Hacker News new | past | comments | ask | show | jobs | submit login

If you have systemd, you could do this:

    [Unit]
    Description=look ma, no autossh
    After=network.target
    
    [Service]
    Type=exec
    ExecStart=/usr/bin/ssh -o ServerAliveInterval=60 -o ExitOnForwardFailure=yes -Nn -R 7070:localhost:22 pc 'sleep 20m'
    Restart=always
    RestartSec=20
    RuntimeMaxSec=30m
    
    [Install]
    WantedBy=default.target



This is no better than ssh in a loop, which is trivially done by a shell script - no systemd needed.
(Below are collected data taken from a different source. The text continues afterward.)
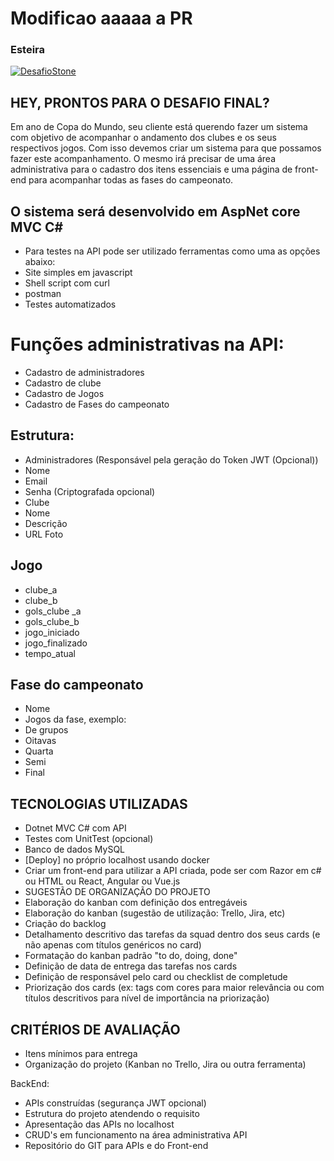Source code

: # Modificao aaaaa a PR

### Esteira
[![DesafioStone](https://github.com/KathlenGraziela/DesafioStone-Copa-Do-Mundo/actions/workflows/testPipeline.yml/badge.svg)](https://github.com/KathlenGraziela/DesafioStone-Copa-Do-Mundo/actions/workflows/testPipeline.yml)

## HEY, PRONTOS PARA O DESAFIO FINAL?

Em ano de Copa do Mundo, seu cliente está querendo fazer um sistema com objetivo de acompanhar o andamento dos clubes e os seus respectivos jogos.
Com isso devemos criar um sistema para que possamos fazer este acompanhamento.
O mesmo irá precisar de uma área administrativa para o cadastro dos itens essenciais e uma página de front-end para acompanhar todas as fases do campeonato.
	
## O sistema será desenvolvido em AspNet core MVC C#
- Para testes na API pode ser utilizado ferramentas como uma as opções abaixo:
- Site simples em javascript
- Shell script com curl
- postman
- Testes automatizados

# Funções administrativas na API:
- Cadastro de administradores 
- Cadastro de clube
- Cadastro de Jogos
- Cadastro de Fases do campeonato

## Estrutura:
- Administradores (Responsável pela geração do Token JWT (Opcional))
- Nome
- Email
- Senha (Criptografada opcional)
- Clube
- Nome
- Descrição
- URL Foto

## Jogo
- clube_a
- clube_b
- gols_clube _a
- gols_clube_b
- jogo_iniciado
- jogo_finalizado
- tempo_atual

## Fase do campeonato
- Nome
- Jogos da fase, exemplo:
- De grupos
- Oitavas
- Quarta
- Semi
- Final

## TECNOLOGIAS UTILIZADAS
- Dotnet MVC C# com API
- Testes com UnitTest (opcional)
- Banco de dados MySQL
- [Deploy] no próprio localhost usando docker
- Criar um front-end para utilizar a API criada, pode ser com Razor em c# ou HTML ou React, Angular ou Vue.js
- SUGESTÃO DE ORGANIZAÇÃO DO PROJETO
- Elaboração do kanban com definição dos entregáveis
- Elaboração do kanban (sugestão de utilização: Trello, Jira, etc) 
- Criação do backlog
- Detalhamento descritivo das tarefas da squad dentro dos seus cards (e não apenas com títulos genéricos no card)
- Formatação do kanban padrão "to do, doing, done"
- Definição de data de entrega das tarefas nos cards
- Definição de responsável pelo card ou checklist de completude
- Priorização dos cards (ex: tags com cores para maior relevância ou com títulos descritivos para nível de importância na priorização)

## CRITÉRIOS DE AVALIAÇÃO
- Itens mínimos para entrega
- Organização do projeto (Kanban no Trello, Jira ou outra ferramenta)

BackEnd:
- APIs construídas (segurança JWT opcional)
- Estrutura do projeto atendendo o requisito
- Apresentação das APIs no localhost
- CRUD's em funcionamento na área administrativa API
- Repositório do GIT para APIs e do Front-end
However, when you have shitty NAT routers (SonicWall, any AT&T fiber device, for instance), the connections will be timed out or will die and there'll be long periods where you're waiting for the next iteration of the loop, and/or sometimes it'll get stuck and never try again.

autossh deals with this by actually passing traffic and taking action if traffic doesn't move.


> autossh deals with this by actually passing traffic and taking action if traffic doesn't move.

The `ServerAliveInterval` option above achieves this.


No, it actually doesn't, or at least not properly. It's not hard to get ssh sessions that are wedged.


Have you reported this as a bug then?


Probably works as intended.


If you read what the person wrote, you'll see a ServerAliveInterval.

If there are ServerAliveIntevalMaxCount (defaults to 3) attempts that fail, the ssh connection will drop. And systemd will restart it.

Today you learned. Nice. I've dropped autossh for years and you can too, even on flaky connections.


Today I learned that some people make mistakes, but I already knew that ;) ServerAliveInterval doesn't do this properly and consistently.

I've used my own autossh type script for two decades now. It's mostly used to give access to machines behind shitty NAT, and/or that have addresses that constantly change, and/or for systems on CGNAT, like Starlink.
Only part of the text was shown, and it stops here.